Blastocystosis is the name given to infection with Blastocystis hominis, a common microscopic parasitic organism found throughout the world.
Blastocystis hominis is a protozoan microorganism which may or may not cause disease in people. In a study published in 1988, 11 people with this organism in their stools who had diarrhea-like symptoms were studied. In each of them another explanation for their symptoms was found and there was no relationship between the patient's symptoms, treatment for B. hominis, and the clearing of the organism from the stool samples. Those authors reviewed other reports and concluded there was no convincing proof that this organism caused disease in humans. Whether this is true in individuals who have some type of immunodeficiency is less clear.
How Blastocystis is transmitted is not known, although the number of people infected seems to increase in areas where sanitation and personal hygiene is inadequate. The oral-fecal route is suspected, and it has been called 'the hippie disease', because it is more likely to occur in crowded and unsanitary conditions.
Many people have Blastocystis without ever having symptoms. Anyone who has gastro-intestinal, allergic, skin or immune problems which seem to come and go, on and off, without making much sense, should suspect that he or she may have Blastocystis hominis. The reason for this is that Blastocystis hominis attacks the body and creates trouble when you're under stress or weakened. The moment your body picks up a little, it may not be able to affect you.
Blastocystis is difficult to eradicate. It hides in the intestinal mucus, sticks and holds on very hard to your intestinal membranes, making elimination very difficult. Several approaches are necessary in order to eliminate blastocystis. These treatments can be used in combination, but may need to be rotated, as one agent taken for a prolonged period may cause resistance to develop. Try introducing a new agent at least every week. In this way, the blastocystis will be less likely tot build up an immunity to any of the selected items.
Conventional doctors may recommend Flagyl, although resistance has been encountered.
Blastocystis can remain in the intestines for weeks, months, or years. Some patients with this organism in their stools who have symptoms improve with no treatment at all.
Watery or loose stools, diarrhea, abdominal pain, anal itching, weight loss and excess gas have all been reported in persons with blastocystis infection.
In a person with weakened digestion or weakened immune response, blastocystis can produce a host of symptoms which appear to come and go and are very unpredictable.
In a person with poor digestion or weakened immune response, blastocystis can produce a host of symptoms which appear to come and go and are very unpredictable.
One study investigated the use of oregano oil in the treatment of GI parasites in 14 adult patients. After 6 weeks of treatment, there was a complete disappearance of Entamoeba hartmanni in 4 cases and Blastocystis hominis in 8 cases. Gastrointestinal symptoms improved in 7 of the 11 patients infected with B. hominis. [Phytotherapy Research. 2000; 14: pp.213-4]

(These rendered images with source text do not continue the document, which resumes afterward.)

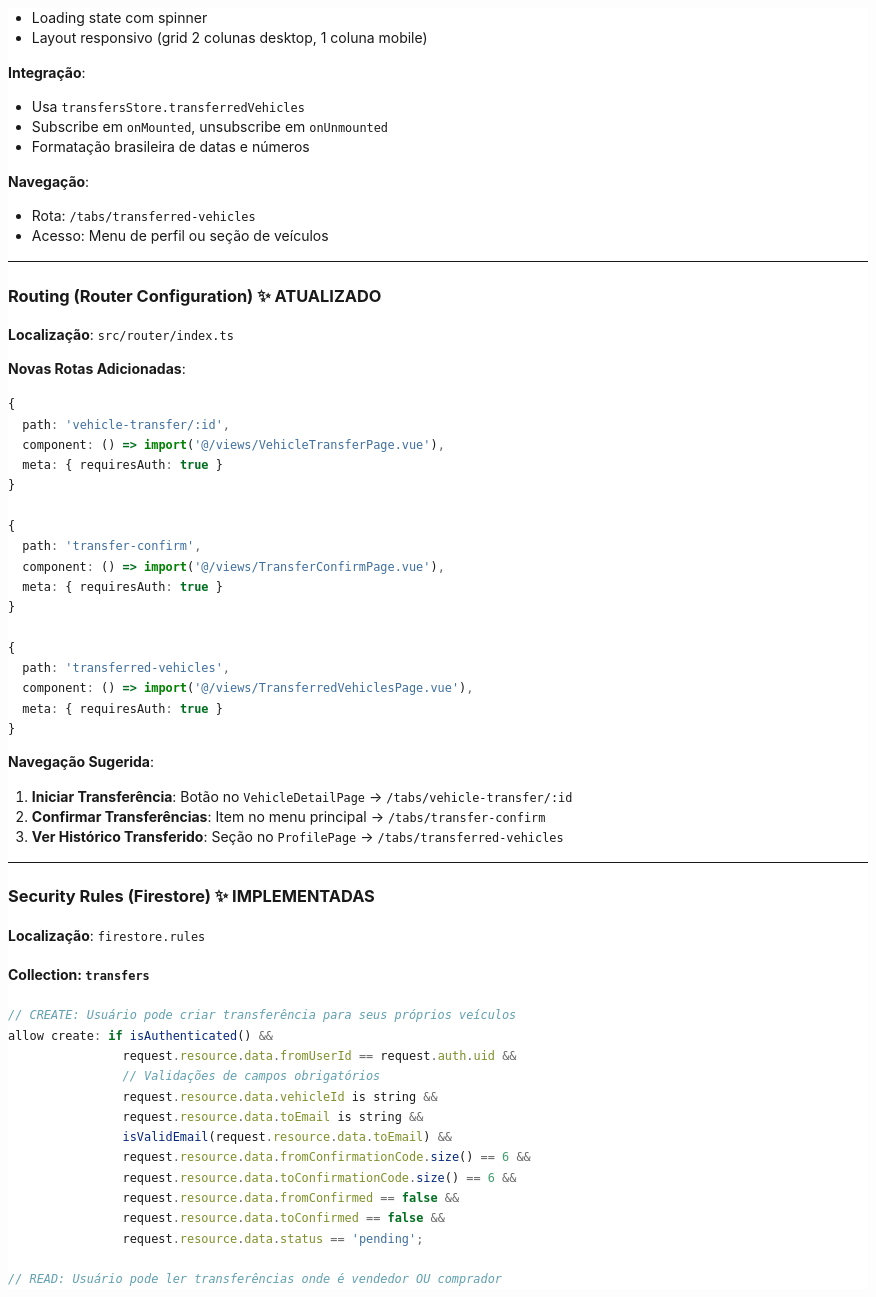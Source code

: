 - Loading state com spinner
- Layout responsivo (grid 2 colunas desktop, 1 coluna mobile)

**Integração**:
- Usa `transfersStore.transferredVehicles`
- Subscribe em `onMounted`, unsubscribe em `onUnmounted`
- Formatação brasileira de datas e números

**Navegação**:
- Rota: `/tabs/transferred-vehicles`
- Acesso: Menu de perfil ou seção de veículos

---

### Routing (Router Configuration) ✨ **ATUALIZADO**

**Localização**: `src/router/index.ts`

**Novas Rotas Adicionadas**:
```typescript
{
  path: 'vehicle-transfer/:id',
  component: () => import('@/views/VehicleTransferPage.vue'),
  meta: { requiresAuth: true }
}

{
  path: 'transfer-confirm',
  component: () => import('@/views/TransferConfirmPage.vue'),
  meta: { requiresAuth: true }
}

{
  path: 'transferred-vehicles',
  component: () => import('@/views/TransferredVehiclesPage.vue'),
  meta: { requiresAuth: true }
}
```

**Navegação Sugerida**:
1. **Iniciar Transferência**: Botão no `VehicleDetailPage` → `/tabs/vehicle-transfer/:id`
2. **Confirmar Transferências**: Item no menu principal → `/tabs/transfer-confirm`
3. **Ver Histórico Transferido**: Seção no `ProfilePage` → `/tabs/transferred-vehicles`

---

### Security Rules (Firestore) ✨ **IMPLEMENTADAS**

**Localização**: `firestore.rules`

#### Collection: `transfers`

```javascript
// CREATE: Usuário pode criar transferência para seus próprios veículos
allow create: if isAuthenticated() && 
                request.resource.data.fromUserId == request.auth.uid &&
                // Validações de campos obrigatórios
                request.resource.data.vehicleId is string &&
                request.resource.data.toEmail is string &&
                isValidEmail(request.resource.data.toEmail) &&
                request.resource.data.fromConfirmationCode.size() == 6 &&
                request.resource.data.toConfirmationCode.size() == 6 &&
                request.resource.data.fromConfirmed == false &&
                request.resource.data.toConfirmed == false &&
                request.resource.data.status == 'pending';

// READ: Usuário pode ler transferências onde é vendedor OU comprador
```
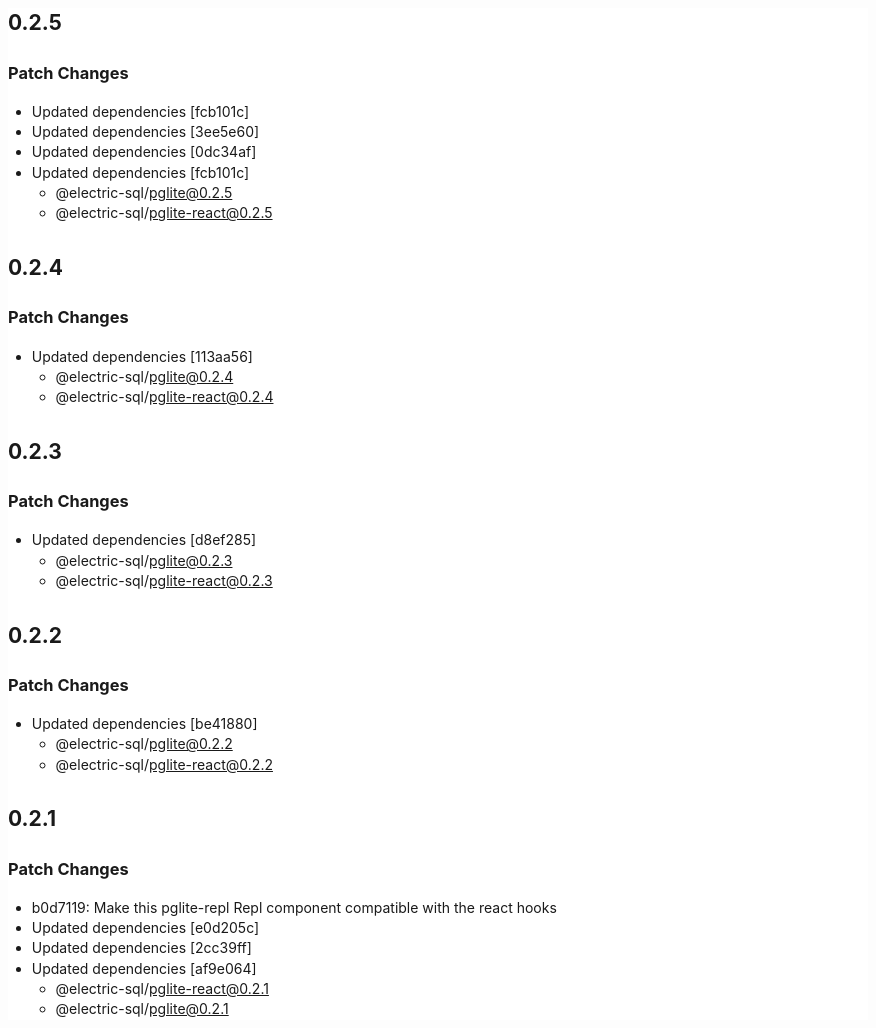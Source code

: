 ## 0.2.5

### Patch Changes

- Updated dependencies [fcb101c]
- Updated dependencies [3ee5e60]
- Updated dependencies [0dc34af]
- Updated dependencies [fcb101c]
  - @electric-sql/pglite@0.2.5
  - @electric-sql/pglite-react@0.2.5

## 0.2.4

### Patch Changes

- Updated dependencies [113aa56]
  - @electric-sql/pglite@0.2.4
  - @electric-sql/pglite-react@0.2.4

## 0.2.3

### Patch Changes

- Updated dependencies [d8ef285]
  - @electric-sql/pglite@0.2.3
  - @electric-sql/pglite-react@0.2.3

## 0.2.2

### Patch Changes

- Updated dependencies [be41880]
  - @electric-sql/pglite@0.2.2
  - @electric-sql/pglite-react@0.2.2

## 0.2.1

### Patch Changes

- b0d7119: Make this pglite-repl Repl component compatible with the react hooks
- Updated dependencies [e0d205c]
- Updated dependencies [2cc39ff]
- Updated dependencies [af9e064]
  - @electric-sql/pglite-react@0.2.1
  - @electric-sql/pglite@0.2.1
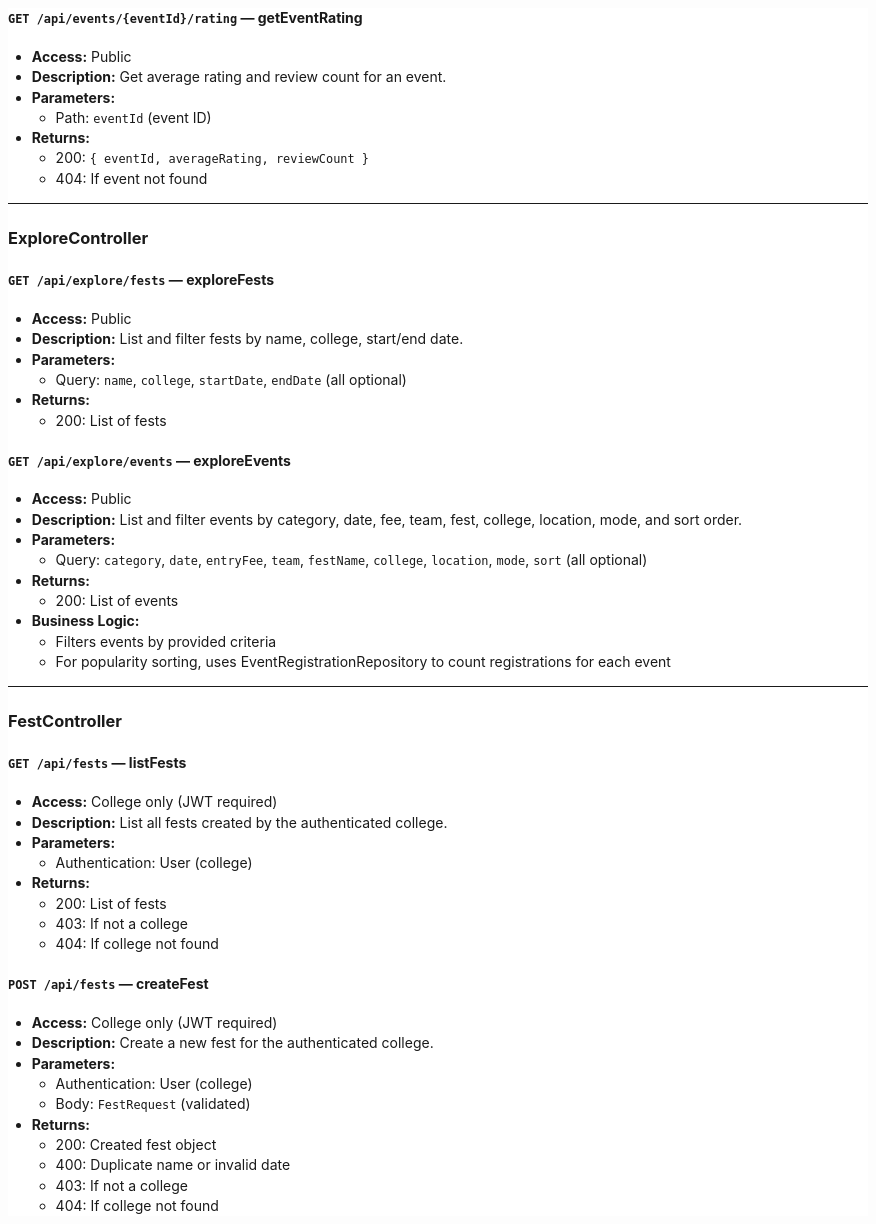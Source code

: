 #### `GET /api/events/{eventId}/rating` — getEventRating
- **Access:** Public
- **Description:** Get average rating and review count for an event.
- **Parameters:**
  - Path: `eventId` (event ID)
- **Returns:**
  - 200: `{ eventId, averageRating, reviewCount }`
  - 404: If event not found

---

### ExploreController

#### `GET /api/explore/fests` — exploreFests
- **Access:** Public
- **Description:** List and filter fests by name, college, start/end date.
- **Parameters:**
  - Query: `name`, `college`, `startDate`, `endDate` (all optional)
- **Returns:**
  - 200: List of fests

#### `GET /api/explore/events` — exploreEvents
- **Access:** Public
- **Description:** List and filter events by category, date, fee, team, fest, college, location, mode, and sort order.
- **Parameters:**
  - Query: `category`, `date`, `entryFee`, `team`, `festName`, `college`, `location`, `mode`, `sort` (all optional)
- **Returns:**
  - 200: List of events
- **Business Logic:**
  - Filters events by provided criteria
  - For popularity sorting, uses EventRegistrationRepository to count registrations for each event

---

### FestController

#### `GET /api/fests` — listFests
- **Access:** College only (JWT required)
- **Description:** List all fests created by the authenticated college.
- **Parameters:**
  - Authentication: User (college)
- **Returns:**
  - 200: List of fests
  - 403: If not a college
  - 404: If college not found

#### `POST /api/fests` — createFest
- **Access:** College only (JWT required)
- **Description:** Create a new fest for the authenticated college.
- **Parameters:**
  - Authentication: User (college)
  - Body: `FestRequest` (validated)
- **Returns:**
  - 200: Created fest object
  - 400: Duplicate name or invalid date
  - 403: If not a college
  - 404: If college not found
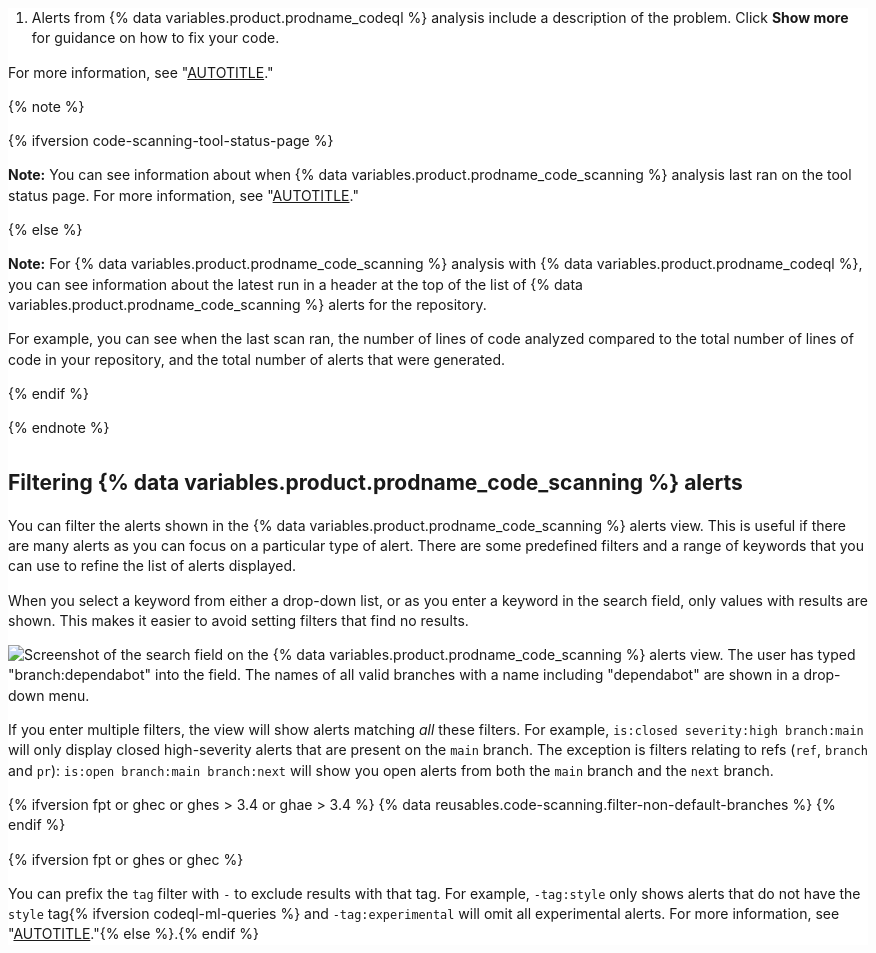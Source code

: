 1. Alerts from {% data variables.product.prodname_codeql %} analysis include a description of the problem. Click **Show more** for guidance on how to fix your code.

For more information, see "[AUTOTITLE](/code-security/code-scanning/automatically-scanning-your-code-for-vulnerabilities-and-errors/about-code-scanning-alerts)."

{% note %}

{% ifversion code-scanning-tool-status-page %}

**Note:** You can see information about when {% data variables.product.prodname_code_scanning %} analysis last ran on the tool status page. For more information, see "[AUTOTITLE](/code-security/code-scanning/automatically-scanning-your-code-for-vulnerabilities-and-errors/about-the-tool-status-page)."

{% else %}

**Note:** For {% data variables.product.prodname_code_scanning %} analysis with {% data variables.product.prodname_codeql %}, you can see information about the latest run in a header at the top of the list of {% data variables.product.prodname_code_scanning %} alerts for the repository.

For example, you can see when the last scan ran, the number of lines of code analyzed compared to the total number of lines of code in your repository, and the total number of alerts that were generated.

{% endif %}

{% endnote %}

## Filtering {% data variables.product.prodname_code_scanning %} alerts

You can filter the alerts shown in the {% data variables.product.prodname_code_scanning %} alerts view. This is useful if there are many alerts as you can focus on a particular type of alert. There are some predefined filters and a range of keywords that you can use to refine the list of alerts displayed.

When you select a keyword from either a drop-down list, or as you enter a keyword in the search field, only values with results are shown. This makes it easier to avoid setting filters that find no results.

![Screenshot of the search field on the {% data variables.product.prodname_code_scanning %} alerts view. The user has typed "branch:dependabot" into the field. The names of all valid branches with a name including "dependabot" are shown in a drop-down menu.](/assets/images/help/repository/code-scanning-filter-keywords.png)

If you enter multiple filters, the view will show alerts matching _all_ these filters. For example, `is:closed severity:high branch:main` will only display closed high-severity alerts that are present on the `main` branch. The exception is filters relating to refs (`ref`, `branch` and `pr`): `is:open branch:main branch:next` will show you open alerts from both the `main` branch and the `next` branch.

{% ifversion fpt or ghec or ghes > 3.4 or ghae > 3.4 %}
{% data reusables.code-scanning.filter-non-default-branches %}
{% endif %}

{% ifversion fpt or ghes or ghec %}

You can prefix the `tag` filter with `-` to exclude results with that tag. For example, `-tag:style` only shows alerts that do not have the `style` tag{% ifversion codeql-ml-queries %} and `-tag:experimental` will omit all experimental alerts. For more information, see "[AUTOTITLE](/code-security/code-scanning/automatically-scanning-your-code-for-vulnerabilities-and-errors/about-code-scanning-alerts#about-experimental-alerts)."{% else %}.{% endif %}
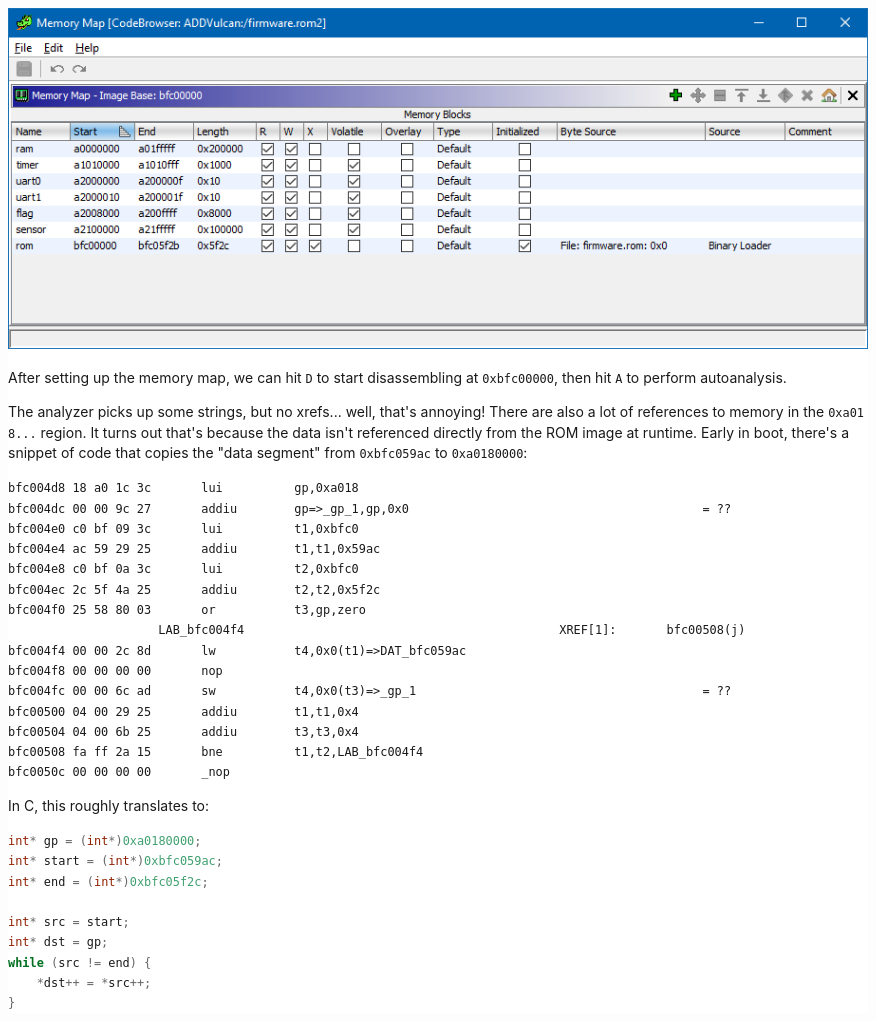 ![Ghidra Memory Layout](./images/ghidra-memory-map-0.png)

After setting up the memory map, we can hit `D` to start disassembling at
`0xbfc00000`, then hit `A` to perform autoanalysis.

The analyzer picks up some strings, but no xrefs... well, that's annoying!
There are also a lot of references to memory in the `0xa018...` region.
It turns out that's because the data isn't referenced directly from the ROM
image at runtime. Early in boot, there's a snippet of code that copies the
"data segment" from `0xbfc059ac` to `0xa0180000`:

```
bfc004d8 18 a0 1c 3c       lui          gp,0xa018
bfc004dc 00 00 9c 27       addiu        gp=>_gp_1,gp,0x0                                         = ??
bfc004e0 c0 bf 09 3c       lui          t1,0xbfc0
bfc004e4 ac 59 29 25       addiu        t1,t1,0x59ac
bfc004e8 c0 bf 0a 3c       lui          t2,0xbfc0
bfc004ec 2c 5f 4a 25       addiu        t2,t2,0x5f2c
bfc004f0 25 58 80 03       or           t3,gp,zero
                     LAB_bfc004f4                                            XREF[1]:       bfc00508(j)
bfc004f4 00 00 2c 8d       lw           t4,0x0(t1)=>DAT_bfc059ac
bfc004f8 00 00 00 00       nop
bfc004fc 00 00 6c ad       sw           t4,0x0(t3)=>_gp_1                                        = ??
bfc00500 04 00 29 25       addiu        t1,t1,0x4
bfc00504 04 00 6b 25       addiu        t3,t3,0x4
bfc00508 fa ff 2a 15       bne          t1,t2,LAB_bfc004f4
bfc0050c 00 00 00 00       _nop
```

In C, this roughly translates to:

```c
int* gp = (int*)0xa0180000;
int* start = (int*)0xbfc059ac;
int* end = (int*)0xbfc05f2c;

int* src = start;
int* dst = gp;
while (src != end) {
    *dst++ = *src++;
}
```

Hulda Clark's well-known anti-parasitic formula of wormwood, black walnut and cloves may be helpful in reducing Blastocystis.
Fat-splitting or fat-digesting enzymes are very important in combating blastocystis. When studied under the microscope, blastocystis seems to have a fatty reservoir. These enzymes are helpful in dissolving some of the blastocystis and weakening it, thereby allowing the herbal substances to have greater effect.
A common standard treatment for blastocystis includes flagyl and other drugs. However, blastocystis is so hard to eliminate that medical drugs which are highly toxic may have to be taken for long periods of time in order to fully eliminate it. The length of time that one may need to take the medical drug may actually cause damage to one's liver or kidneys. Therefore, a slower, natural approach is definitely desirable.
Bowel cleansing may be necessary in order to eliminate blastocystis. The reason for this is the old mucus or old fecal matter lining the intestinal tract must be broken down and eliminated to physically wash out the blastocystis. Other treatments are then able to make full contact with the blastocystis, which may be stuck to the intestinal lining. Colonics or enemas containing agents to kill the organism can help.